We can explain the Ibn Ezra’s insight as follows. Hashem looks into our hearts, and He knows where our interests lie. Do we want mitzvos, or are we more involved in other, less worthy pursuits? This is the aspect of shemirah, that which is in the heart. The next stage is asiyah, what we actually do with our desire for mitzvos and the opportunities which come our way: do we follow through, or do we let them pass us by?

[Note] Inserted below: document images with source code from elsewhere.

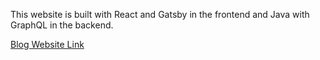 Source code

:This website is built with React and Gatsby in the frontend and Java with GraphQL in the backend.
 
 
 [Blog Website Link](https://ecstatic-almeida-3bcb80.netlify.app/post/) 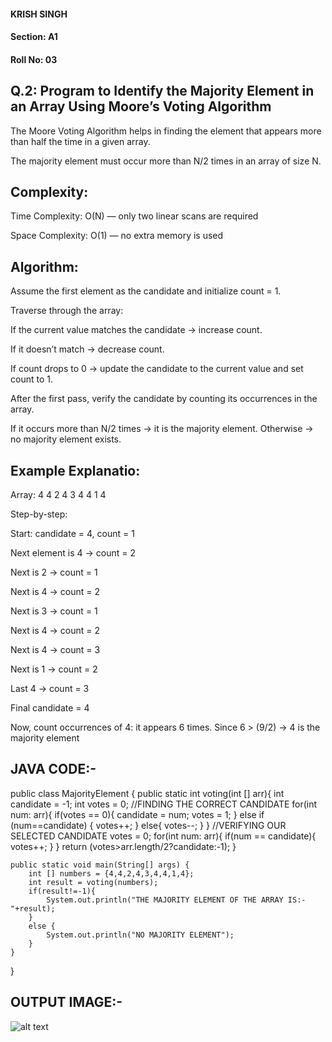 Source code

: #### KRISH SINGH
#### Section: A1
#### Roll No: 03


## Q.2: Program to Identify the Majority Element in an Array Using Moore’s Voting Algorithm

The Moore Voting Algorithm helps in finding the element that appears more than half the time in a given array.

The majority element must occur more than N/2 times in an array of size N.

## Complexity:

Time Complexity: O(N) — only two linear scans are required

Space Complexity: O(1) — no extra memory is used

## Algorithm:

Assume the first element as the candidate and initialize count = 1.

Traverse through the array:

If the current value matches the candidate → increase count.

If it doesn’t match → decrease count.

If count drops to 0 → update the candidate to the current value and set count to 1.

After the first pass, verify the candidate by counting its occurrences in the array.

If it occurs more than N/2 times → it is the majority element.
Otherwise → no majority element exists.

## Example Explanatio:

Array: 4 4 2 4 3 4 4 1 4

Step-by-step:

Start: candidate = 4, count = 1

Next element is 4 → count = 2

Next is 2 → count = 1

Next is 4 → count = 2

Next is 3 → count = 1

Next is 4 → count = 2

Next is 4 → count = 3

Next is 1 → count = 2

Last 4 → count = 3

Final candidate = 4

Now, count occurrences of 4: it appears 6 times.
Since 6 > (9/2) → 4 is the majority element

## JAVA CODE:- 
public class MajorityElement {
    public static int voting(int [] arr){
        int candidate = -1;
        int votes = 0;
        //FINDING THE CORRECT CANDIDATE
        for(int num: arr){
            if(votes == 0){
                candidate = num;
                votes = 1;
            } else if (num==candidate) {
                votes++;
            }
            else{
                votes--;
            }
        }
        //VERIFYING OUR SELECTED CANDIDATE
        votes = 0;
        for(int num: arr){
            if(num == candidate){
                votes++;
            }
        }
        return (votes>arr.length/2?candidate:-1);
    }

    public static void main(String[] args) {
        int [] numbers = {4,4,2,4,3,4,4,1,4};
        int result = voting(numbers);
        if(result!=-1){
            System.out.println("THE MAJORITY ELEMENT OF THE ARRAY IS:- "+result);
        }
        else {
            System.out.println("NO MAJORITY ELEMENT");
        }
    }
}


## OUTPUT IMAGE:- 
![alt text](image.png)
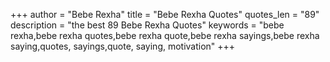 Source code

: +++
author = "Bebe Rexha"
title = "Bebe Rexha Quotes"
quotes_len = "89"
description = "the best 89 Bebe Rexha Quotes"
keywords = "bebe rexha,bebe rexha quotes,bebe rexha quote,bebe rexha sayings,bebe rexha saying,quotes, sayings,quote, saying, motivation"
+++
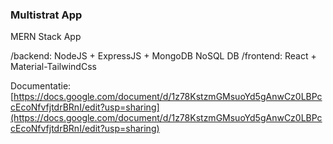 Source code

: ### Multistrat App
MERN Stack App

/backend: NodeJS + ExpressJS + MongoDB NoSQL DB
/frontend: React + Material-TailwindCss


Documentatie:
[https://docs.google.com/document/d/1z78KstzmGMsuoYd5gAnwCz0LBPccEcoNfvfjtdrBRnI/edit?usp=sharing](https://docs.google.com/document/d/1z78KstzmGMsuoYd5gAnwCz0LBPccEcoNfvfjtdrBRnI/edit?usp=sharing)
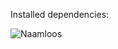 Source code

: Installed dependencies:

![Naamloos](https://github.com/user-attachments/assets/7e71e6fe-8d22-4976-92ba-9dad5468ea74)
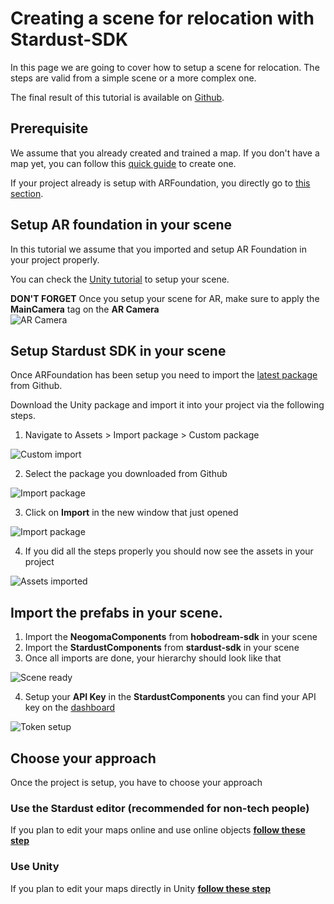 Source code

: # Creating a scene for relocation with Stardust-SDK

In this page we are going to cover how to setup a scene for relocation. The steps are valid from a simple scene or a more complex one.

The final result of this tutorial is available on [Github](https://github.com/Neogoma/tutorial-simple-relocation).

## Prerequisite 

We assume that you already created and trained a map. If you don't have a map yet, you can follow this [quick guide](quick_instruction.md) to create one. 

If your project already is setup with ARFoundation, you directly go to [this section](#setup-stardust-sdk-in-your-scene).

## Setup AR foundation in your scene

In this tutorial we assume that you imported and setup AR Foundation in your project properly.

You can check the [Unity tutorial](https://learn.unity.com/tutorial/setting-up-ar-foundation) to setup your scene.

**DON'T FORGET** Once you setup your scene for AR, make sure to apply the **MainCamera** tag on the **AR Camera**  
![AR Camera](img/setup/ar_camera.png)


## Setup Stardust SDK in your scene

Once ARFoundation has been setup you need to import the [latest package](https://github.com/Neogoma/stardust-SDK/releases/) from Github.

Download the Unity package and import it into your project via the following steps.

1. Navigate to Assets > Import package > Custom package

![Custom import](img/setup/guide_import1.png)

2. Select the package you downloaded from Github

![Import package](img/setup/guide_import2.png)

3. Click on **Import** in the new window that just opened

![Import package](img/setup/guide_import3.png)

4. If you did all the steps properly you should now see the assets in your project

![Assets imported](img/setup/guide_import4.png)

## Import the prefabs in your scene.

1. Import the **NeogomaComponents** from __hobodream-sdk__ in your scene
2. Import the **StardustComponents** from __stardust-sdk__ in your scene
3. Once all imports are done, your hierarchy should look like that

![Scene ready](img/setup/scene_ready.png)

4. Setup your **API Key** in the **StardustComponents** you can find your API key on the [dashboard](https://stardust.neogoma.com/profile)

![Token setup](img/setup/token_setup.jpg)

## Choose your approach
Once the project is setup, you have to choose your approach 

### Use the Stardust editor (recommended for non-tech people)
If you plan to edit your maps online and use online objects [**follow these step**](developer/0_2_cloud_content.md)

### Use Unity
If you plan to edit your maps directly in Unity [**follow these step**](developer/0_2_local_content.md)
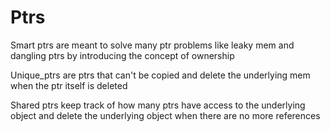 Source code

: # Ptrs

Smart ptrs are meant to solve many ptr problems like leaky mem and dangling ptrs by introducing the concept of ownership

Unique_ptrs are ptrs that can't be copied and delete the underlying mem when the ptr itself is deleted

Shared ptrs keep track of how many ptrs have access to the underlying object and delete the underlying object when there are no more references 

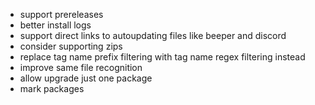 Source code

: - support prereleases
- better install logs
- support direct links to autoupdating files like beeper and discord
- consider supporting zips
- replace tag name prefix filtering with tag name regex filtering instead
- improve same file recognition
- allow upgrade just one package
- mark packages
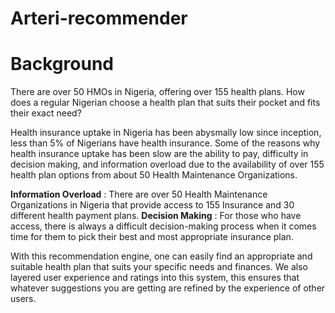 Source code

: # Arteri-recommender
# Background
There are over 50 HMOs in Nigeria, offering over 155 health plans. How does a regular Nigerian choose a health plan that suits their pocket and fits their exact need?

Health insurance uptake in Nigeria has been abysmally low since inception, less than 5% of Nigerians have health insurance. Some of the reasons why health insurance uptake has been slow are the ability to pay, difficulty in decision making, and information overload due to the availability of over 155 health plan options from about 50 Health Maintenance Organizations.

**Information Overload** : There are over 50 Health Maintenance Organizations in Nigeria that provide access to 155 Insurance and 30 different health payment plans.
**Decision Making** : For those who have access, there is always a difficult decision-making process when it comes time for them to pick their best and most appropriate insurance plan.

With this recommendation engine, one can easily find an appropriate and suitable health plan that suits your specific needs and finances. We also layered user experience and ratings into this system, this ensures that whatever suggestions you are getting are refined by the experience of other users.
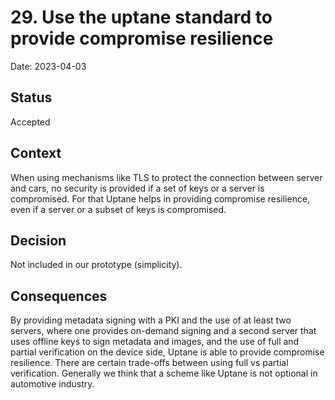 # 29. Use the uptane standard to provide compromise resilience

Date: 2023-04-03

## Status

Accepted

## Context

When using mechanisms like TLS to protect the connection between server and cars, no security is provided if a set of keys or a server is compromised. For that Uptane helps in providing compromise resilience, even if a server or a subset of keys is compromised.

## Decision

Not included in our prototype (simplicity).

## Consequences

By providing metadata signing with a PKI and the use of at least two servers, where one provides on-demand signing and a second server that uses offline keys to sign metadata and images, and the use of full and partial verification on the device side, Uptane is able to provide compromise resilience. There are certain trade-offs between using full vs partial verification. Generally we think that a scheme like Uptane is not optional in automotive industry.
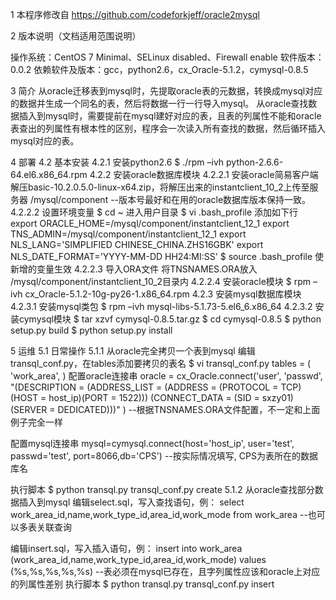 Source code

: 1 本程序修改自 https://github.com/codeforkjeff/oracle2mysql

2 版本说明（文档适用范围说明）

操作系统：CentOS 7 Minimal、SELinux disabled、Firewall enable
软件版本：0.0.2
依赖软件及版本：gcc，python2.6，cx_Oracle-5.1.2，cymysql-0.8.5

3 简介
从oracle迁移表到mysql时，先提取oracle表的元数据，转换成mysql对应的数据并生成一个同名的表，然后将数据一行一行导入mysql。
从oracle查找数据插入到mysql时，需要提前在mysql建好对应的表，且表的列属性不能和oracle表查出的列属性有根本性的区别，程序会一次读入所有查找的数据，然后循环插入mysql对应的表。

4 部署
4.2 基本安装
4.2.1 安装python2.6
$ ./rpm –ivh python-2.6.6-64.el6.x86_64.rpm
4.2.2 安装oracle数据库模块
4.2.2.1 安装oracle简易客户端
解压basic-10.2.0.5.0-linux-x64.zip，将解压出来的instantclient_10_2上传至服务器 /mysql/component
--版本号最好和在用的oracle数据库版本保持一致。
4.2.2.2 设置环境变量
$ cd ~  进入用户目录
$ vi .bash_profile  添加如下行
export ORACLE_HOME=/mysql/component/instantclient_12_1
export TNS_ADMIN=/mysql/component/instantclient_12_1
export NLS_LANG='SIMPLIFIED CHINESE_CHINA.ZHS16GBK'
export NLS_DATE_FORMAT='YYYY-MM-DD HH24:MI:SS'
$ source .bash_profile 使新增的变量生效
4.2.2.3 导入ORA文件
将TNSNAMES.ORA放入 /mysql/component/instantclient_10_2目录内
4.2.2.4 安装oracle模块
$ rpm –ivh cx_Oracle-5.1.2-10g-py26-1.x86_64.rpm
4.2.3 安装mysql数据库模块
4.2.3.1 安装mysql类包
$ rpm –ivh mysql-libs-5.1.73-5.el6_6.x86_64
4.2.3.2 安装cymysql模块
$ tar xzvf cymysql-0.8.5.tar.gz
$ cd cymysql-0.8.5
$ python setup.py build
$ python setup.py install

5 运维
5.1 日常操作
5.1.1 从oracle完全拷贝一个表到mysql
编辑transql_conf.py，在tables添加要拷贝的表名
$ vi transql_conf.py 
tables = (
    'work_area',
)
配置oracle连接串
oracle = cx_Oracle.connect('user', 'passwd', "(DESCRIPTION = (ADDRESS_LIST = (ADDRESS = (PROTOCOL = TCP)(HOST = host_ip)(PORT = 1522))) (CONNECT_DATA = (SID = sxzy01)(SERVER = DEDICATED)))" )
--根据TNSNAMES.ORA文件配置，不一定和上面例子完全一样

配置mysql连接串
mysql=cymysql.connect(host='host_ip', user='test', passwd='test', port=8066,db='CPS')
--按实际情况填写, CPS为表所在的数据库名

执行脚本
$ python transql.py transql_conf.py create 
5.1.2 从oracle查找部分数据插入到mysql
编辑select.sql，写入查找语句，例：
select work_area_id,name,work_type_id,area_id,work_mode from work_area 
--也可以多表关联查询

编辑insert.sql，写入插入语句，例：
insert into work_area (work_area_id,name,work_type_id,area_id,work_mode) values (%s,%s,%s,%s,%s)
--表必须在mysql已存在，且字列属性应该和oracle上对应的列属性差别
执行脚本
$ python transql.py transql_conf.py insert
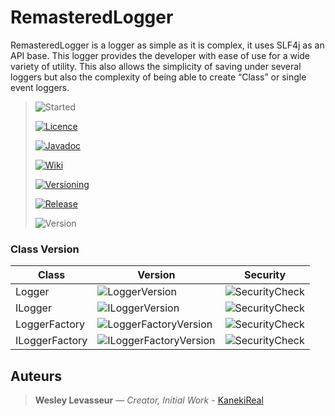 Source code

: [Started]: https://img.shields.io/static/v1?label=Started&message=04-25-2021&style=for-the-badge&color=blue

[Licence]: https://img.shields.io/static/v1?label=Licence&message=Apache-2.0%20License&style=for-the-badge&color=lightgrey

[Javadoc]: https://img.shields.io/static/v1?label=Javadoc&message=View&style=for-the-badge&color=C14DFF

[Wiki]: https://img.shields.io/static/v1?label=Wiki&message=View&style=for-the-badge&color=FF4D4D

[Versioning]: https://img.shields.io/static/v1?label=Versioning&message=View&style=for-the-badge&color=ff69b4

[Release]: https://img.shields.io/static/v1?label=Release&message=v1.1.1&style=for-the-badge&color=red

[Version]: https://img.shields.io/static/v1?label=Version&message=1.1.1&style=for-the-badge&color=light_green

[SecurityCheck]: https://img.shields.io/static/v1?label=Security&message=&check;&style=for-the-badge&color=light_green

[SecurityUncheck]: https://img.shields.io/static/v1?label=Security&message=&cross;&style=for-the-badge&color=red

[LoggerVersion]: https://img.shields.io/static/v1?label=Version&message=1.1.1&style=for-the-badge&color=light_green

[ILoggerVersion]: https://img.shields.io/static/v1?label=Version&message=1.1.1&style=for-the-badge&color=light_green

[LoggerFactoryVersion]: https://img.shields.io/static/v1?label=Version&message=1.1.1&style=for-the-badge&color=light_green

[ILoggerFactoryVersion]: https://img.shields.io/static/v1?label=Version&message=1.1.1&style=for-the-badge&color=light_green

# RemasteredLogger

RemasteredLogger is a logger as simple as it is complex, it uses SLF4j as an API base. This logger provides the
developer with ease of use for a wide variety of utility. This also allows the simplicity of saving under several
loggers but also the complexity of being able to create “Class” or single event loggers.


> ![Started][]
>
> [ ![Licence][] ](https://github.com/Etsuko-Network/API-Java/blob/main/LICENCE)
>
> [ ![Javadoc][] ](https://kanekireal.github.io/RemasteredLogger/)
>
> [ ![Wiki][] ](https://github.com/kanekireal/RemasteredLogger/wiki)
>
> [ ![Versioning][] ](http://semver.org/)
>
>  [ ![Release][] ](https://github.com/kanekireal/RemasteredLogger/releases)
>
> ![Version][]

### Class Version

| Class | Version | Security |
| ------ | ------ | ------ |
| Logger | ![LoggerVersion][] | ![SecurityCheck][] |
| ILogger | ![ILoggerVersion][] | ![SecurityCheck][] |
| LoggerFactory | ![LoggerFactoryVersion][] | ![SecurityCheck][] |
| ILoggerFactory | ![ILoggerFactoryVersion][] | ![SecurityCheck][] |

## Auteurs

> **Wesley Levasseur** — *Creator, Initial Work* - [KanekiReal](https://github.com/kanekireal)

A mitzvah is a two-part test. The first part is about attitude – we should be excited about mitzvos, and look for opportunities for more. The second part is about action – when we see a chance for a mitzvah, we should grab it. Circumstances may not always allow us to do everything we would like, but at times, our own inertia is at fault. We need to want mitzvos, and we need to do them. If we are alert and aware, the opportunities, big and small, are everywhere.

Seizing a Mitzvah

United Hatzalah of Israel, familiar first responder at emergencies, accidents, and (may G-d spare us) terrorist attacks, had its start when the founder, Mr. Eli Beer, was six years old. He was on his way home from school with his older brother, when they literally saw a bus blow up before their eyes. An elderly victim cried out for help, but the terrified children ran away – in any case, what could they have done?

Eli never forgot, and at fifteen he trained as an EMT (emergency medical technician), volunteering on an ambulance for two years. He and the ambulance crew helped many people, but it soon became all too obvious to the teenaged Eli that they rarely reached the scene fast enough to be really effective; traffic and travel time were literally costing precious lives. One day a young child choked to death because it took twenty minutes for help to arrive, and Eli came up with an idea: he and fellow EMTs in his neighborhood would purchase beepers. When an emergency call came through in their neighborhood, they could be there in minutes. He begged the manager of the ambulance company to have these local calls dispatched to their beepers – and was laughed out of the office.

Eli didn’t give up. He bought two radio scanners and started listening in on emergency calls himself. The very next day, he rushed to the scene of an accident and saved an elderly man’s life – he used his yarmulke to press on the man’s neck to stop heavy bleeding until the ambulance came. Twenty-two years later, Hatzalah volunteers are saving lives everywhere; it now takes under three minutes on the average for Hatzalah to arrive wherever they are needed.

A young boy saw an opportunity for a vitally needed mitzvah, seized it, and encouraged many others to seize the opportunity as well. Countless Jews continue to benefit.

Question for Discussion:

When did you or someone you know of seize the opportunity for a mitzvah?